Santi Cazorla, Yann M’Vila, Hugo Lloris and many other players have been linked with transfers to Arsenal this summer, but this is only half the story.
Most of our attention is placed firmly on the possibility of new faces during transfer windows and rumours are abound over the latest stars to make a big-money switch.
The Gunners are no different and manager Arsene Wenger has indicated this week that he is ready to spend some of the club’s millions on more stars.
However, a club can only do this if they have space in the squad and room to manoeuvre on the wage bill.
This is especially prescient for the Emirates Stadium outfit; what with the vacillating experience of last season.
Wenger’s team suffered the club’s worst start to a season in decades, having to relying on the profligacy and stuttering form of local rivals Tottenham Hotspur.
Financial constraints stemming from the move to their new stadium have meant Wenger’s means for spending were limited, but a wage structure that rewarded young players early has also hampered the signing of new players.
For a man whose shrewdness in spotting talent is famed, Wenger has seen his faith in some of his young charges turn out to be misplaced and the salaries that came with it are proving to be a major stumbling block.
Cutting adrift players you have realised won’t make the grade is a regular part of football, but Arsenal’s well intentioned wage set up was not.
They seem to be prepared to spend considerably on improving the squad this summer, but the accounts aren’t so flush that they are able to recruit quality at a higher rate of pay and not have to cut loose some of the deadwood.

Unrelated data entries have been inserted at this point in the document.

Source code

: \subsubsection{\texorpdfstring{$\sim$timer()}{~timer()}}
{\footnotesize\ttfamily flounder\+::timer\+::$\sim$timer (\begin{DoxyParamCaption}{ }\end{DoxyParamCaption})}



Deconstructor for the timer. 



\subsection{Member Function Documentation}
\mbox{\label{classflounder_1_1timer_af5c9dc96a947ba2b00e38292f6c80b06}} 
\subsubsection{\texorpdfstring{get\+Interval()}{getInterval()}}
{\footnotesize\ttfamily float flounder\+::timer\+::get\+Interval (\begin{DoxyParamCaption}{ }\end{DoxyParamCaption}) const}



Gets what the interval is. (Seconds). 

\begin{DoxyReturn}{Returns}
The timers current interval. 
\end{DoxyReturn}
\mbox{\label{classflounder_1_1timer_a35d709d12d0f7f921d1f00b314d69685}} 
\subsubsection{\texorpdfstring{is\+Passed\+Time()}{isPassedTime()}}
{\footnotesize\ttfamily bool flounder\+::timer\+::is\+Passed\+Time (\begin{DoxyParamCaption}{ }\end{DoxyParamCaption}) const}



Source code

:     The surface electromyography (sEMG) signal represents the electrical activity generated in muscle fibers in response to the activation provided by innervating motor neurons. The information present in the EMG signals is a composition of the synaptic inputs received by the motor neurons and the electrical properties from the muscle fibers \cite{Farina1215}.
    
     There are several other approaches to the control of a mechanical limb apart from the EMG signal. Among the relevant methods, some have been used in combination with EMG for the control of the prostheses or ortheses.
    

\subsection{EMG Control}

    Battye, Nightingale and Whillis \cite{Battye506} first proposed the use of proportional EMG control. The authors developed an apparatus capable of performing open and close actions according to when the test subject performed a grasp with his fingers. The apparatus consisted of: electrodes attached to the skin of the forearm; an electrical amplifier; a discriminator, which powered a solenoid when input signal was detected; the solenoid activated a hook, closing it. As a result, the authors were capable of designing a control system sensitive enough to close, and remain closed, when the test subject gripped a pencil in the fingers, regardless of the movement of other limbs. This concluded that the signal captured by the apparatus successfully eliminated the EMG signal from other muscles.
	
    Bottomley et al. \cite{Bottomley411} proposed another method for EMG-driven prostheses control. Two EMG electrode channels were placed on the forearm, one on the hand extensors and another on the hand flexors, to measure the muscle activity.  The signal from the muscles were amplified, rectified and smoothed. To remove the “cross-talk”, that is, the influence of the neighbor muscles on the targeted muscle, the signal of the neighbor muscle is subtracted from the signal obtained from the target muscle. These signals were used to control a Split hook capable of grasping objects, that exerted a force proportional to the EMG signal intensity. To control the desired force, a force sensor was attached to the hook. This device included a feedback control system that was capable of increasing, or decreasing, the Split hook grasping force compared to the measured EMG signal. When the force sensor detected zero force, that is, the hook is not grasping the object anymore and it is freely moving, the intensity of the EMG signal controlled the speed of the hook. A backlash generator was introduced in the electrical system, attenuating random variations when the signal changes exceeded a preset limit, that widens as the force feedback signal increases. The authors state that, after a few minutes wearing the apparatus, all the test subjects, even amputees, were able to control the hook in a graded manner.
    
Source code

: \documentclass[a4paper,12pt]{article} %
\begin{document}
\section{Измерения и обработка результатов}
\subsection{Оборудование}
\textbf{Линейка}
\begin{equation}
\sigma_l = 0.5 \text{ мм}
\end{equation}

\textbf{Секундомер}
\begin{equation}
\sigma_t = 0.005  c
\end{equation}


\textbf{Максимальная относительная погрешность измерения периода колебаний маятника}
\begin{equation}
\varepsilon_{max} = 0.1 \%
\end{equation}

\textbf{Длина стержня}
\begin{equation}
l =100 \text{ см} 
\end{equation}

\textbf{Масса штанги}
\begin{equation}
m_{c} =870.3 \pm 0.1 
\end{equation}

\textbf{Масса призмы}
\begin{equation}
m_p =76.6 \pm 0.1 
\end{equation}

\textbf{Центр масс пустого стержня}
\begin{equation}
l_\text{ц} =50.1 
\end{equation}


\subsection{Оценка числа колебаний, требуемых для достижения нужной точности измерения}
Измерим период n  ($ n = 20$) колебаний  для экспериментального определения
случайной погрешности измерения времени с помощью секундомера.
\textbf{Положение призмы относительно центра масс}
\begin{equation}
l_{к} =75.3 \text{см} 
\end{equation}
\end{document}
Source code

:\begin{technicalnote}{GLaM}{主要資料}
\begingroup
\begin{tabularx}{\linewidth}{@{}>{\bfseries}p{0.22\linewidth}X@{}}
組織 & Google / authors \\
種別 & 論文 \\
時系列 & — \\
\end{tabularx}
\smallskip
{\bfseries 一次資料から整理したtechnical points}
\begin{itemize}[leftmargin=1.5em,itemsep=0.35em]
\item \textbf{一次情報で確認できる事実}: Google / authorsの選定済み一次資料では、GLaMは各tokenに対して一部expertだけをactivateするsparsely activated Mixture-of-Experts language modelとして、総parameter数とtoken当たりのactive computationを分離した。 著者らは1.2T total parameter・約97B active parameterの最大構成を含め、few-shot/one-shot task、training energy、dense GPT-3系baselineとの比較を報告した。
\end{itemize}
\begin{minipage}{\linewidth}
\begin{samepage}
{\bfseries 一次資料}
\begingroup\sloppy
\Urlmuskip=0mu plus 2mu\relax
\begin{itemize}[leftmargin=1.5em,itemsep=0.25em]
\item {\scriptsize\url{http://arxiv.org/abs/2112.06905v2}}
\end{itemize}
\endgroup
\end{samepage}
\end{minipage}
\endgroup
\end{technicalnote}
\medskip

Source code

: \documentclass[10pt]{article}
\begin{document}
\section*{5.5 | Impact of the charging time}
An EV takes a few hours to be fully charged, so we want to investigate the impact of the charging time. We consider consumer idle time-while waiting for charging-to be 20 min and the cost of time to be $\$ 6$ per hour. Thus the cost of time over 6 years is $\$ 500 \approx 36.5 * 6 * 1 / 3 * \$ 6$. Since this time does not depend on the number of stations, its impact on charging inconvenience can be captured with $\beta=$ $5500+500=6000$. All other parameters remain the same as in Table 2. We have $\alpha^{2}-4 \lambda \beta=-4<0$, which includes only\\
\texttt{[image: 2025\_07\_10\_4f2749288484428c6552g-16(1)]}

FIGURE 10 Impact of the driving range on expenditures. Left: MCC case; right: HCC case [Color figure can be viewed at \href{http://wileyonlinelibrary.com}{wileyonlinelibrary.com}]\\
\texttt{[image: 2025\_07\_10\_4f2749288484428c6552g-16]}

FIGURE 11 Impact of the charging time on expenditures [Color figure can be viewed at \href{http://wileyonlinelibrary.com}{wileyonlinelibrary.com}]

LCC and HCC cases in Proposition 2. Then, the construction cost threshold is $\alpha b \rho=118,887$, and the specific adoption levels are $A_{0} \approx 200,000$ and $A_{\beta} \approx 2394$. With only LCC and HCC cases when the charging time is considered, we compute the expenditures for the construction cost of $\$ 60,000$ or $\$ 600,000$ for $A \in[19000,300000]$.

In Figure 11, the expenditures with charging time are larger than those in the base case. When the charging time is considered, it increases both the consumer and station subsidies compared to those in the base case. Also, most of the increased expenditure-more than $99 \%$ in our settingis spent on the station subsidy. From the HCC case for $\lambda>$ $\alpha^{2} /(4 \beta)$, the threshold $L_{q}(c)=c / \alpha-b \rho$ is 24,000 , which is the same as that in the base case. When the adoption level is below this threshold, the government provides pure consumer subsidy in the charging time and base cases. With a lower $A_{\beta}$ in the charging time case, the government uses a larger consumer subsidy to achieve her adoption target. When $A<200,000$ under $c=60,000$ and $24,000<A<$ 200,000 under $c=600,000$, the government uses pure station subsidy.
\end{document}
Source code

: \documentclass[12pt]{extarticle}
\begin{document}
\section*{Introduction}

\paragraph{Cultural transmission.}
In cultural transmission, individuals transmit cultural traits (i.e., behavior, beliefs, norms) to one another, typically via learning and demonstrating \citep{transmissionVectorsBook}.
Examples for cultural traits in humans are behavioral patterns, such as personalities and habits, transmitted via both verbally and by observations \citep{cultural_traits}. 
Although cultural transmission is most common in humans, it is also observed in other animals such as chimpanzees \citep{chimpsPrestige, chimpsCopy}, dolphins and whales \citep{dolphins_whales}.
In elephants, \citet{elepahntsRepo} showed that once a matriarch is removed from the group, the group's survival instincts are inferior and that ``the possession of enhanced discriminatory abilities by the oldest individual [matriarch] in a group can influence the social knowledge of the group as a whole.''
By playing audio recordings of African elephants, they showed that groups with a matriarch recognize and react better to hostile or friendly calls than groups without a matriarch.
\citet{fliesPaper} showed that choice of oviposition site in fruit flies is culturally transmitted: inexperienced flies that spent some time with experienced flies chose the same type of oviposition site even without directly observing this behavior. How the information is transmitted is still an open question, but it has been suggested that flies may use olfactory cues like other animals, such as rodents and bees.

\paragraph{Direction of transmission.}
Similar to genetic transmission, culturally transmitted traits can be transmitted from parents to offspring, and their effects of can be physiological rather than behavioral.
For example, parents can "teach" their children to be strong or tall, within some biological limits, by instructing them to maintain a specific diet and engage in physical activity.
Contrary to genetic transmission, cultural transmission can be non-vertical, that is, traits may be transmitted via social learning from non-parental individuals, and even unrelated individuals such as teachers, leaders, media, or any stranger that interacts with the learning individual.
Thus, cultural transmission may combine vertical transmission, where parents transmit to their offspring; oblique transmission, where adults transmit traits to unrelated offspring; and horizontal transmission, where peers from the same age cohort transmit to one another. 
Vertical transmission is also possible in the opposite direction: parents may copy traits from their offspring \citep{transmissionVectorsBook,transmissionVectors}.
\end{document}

Brazilian midfielder Denilson is a prime example of the Gunners not being able to get rid of a player due to his sizeable salary. The 24-year-old has fallen well out of favour at the club and his loan move back to Sao Paulo was obviously an attempt to lure a buyer.
It didn’t work though, and now he has returned on loan to the club Arsenal bought him from for £3.4million in 2006 for another year, due to a lack of interest and the Brazilians being unable to afford both his wages and a transfer fee.
Sebastien Squillaci is what can safely be called a flop since his arrival from La Liga club Sevilla in 2010 and has only played when injuries have forced Wenger to pick him, or when a rest was needed for the more in favour defenders.
Wages, again, is the issue and a potential move to newly promoted Ligue 1 side Bastia fell through due to the two parties failing to find an agreement.
Carlos Vela has all but completed as move to Real Socieded (he was another long-term loanee), but Arsenal were reportedly forced to lower their asking price due to the Spanish club being in a similar situation to Sao Paulo.
Many reports have suggested an exceptionally high sell-on fee was agreed to resolve the issue.
Nicklas Bendtner, despite his undoubted confidence, has struggled to find suitors but comments by his agent suggest a deal to leave is not far off.
Park Ju-Young, Marouane Chamakh, Henri Lansbury would be added to the list of those who appear to have come to the end of their time with the club, but none will be easy to shift because of the stature of clubs that want them not being able to afford them.
Nevertheless, it is the price the club will have to pay for a policy that has been kept to impressively, but has ultimately failed to produce the trophies that fans are desperate for.
The beginning of last season was the nadir of Wenger’s time in charge of Arsenal and, while they should be praised for finishing third in the Premier League, it is clear this summer will be one of significant transition.
Transition at a football club requires players to move in and out, so the failure to clear out unwanted bodies is a hindrance to any progress they intend to make.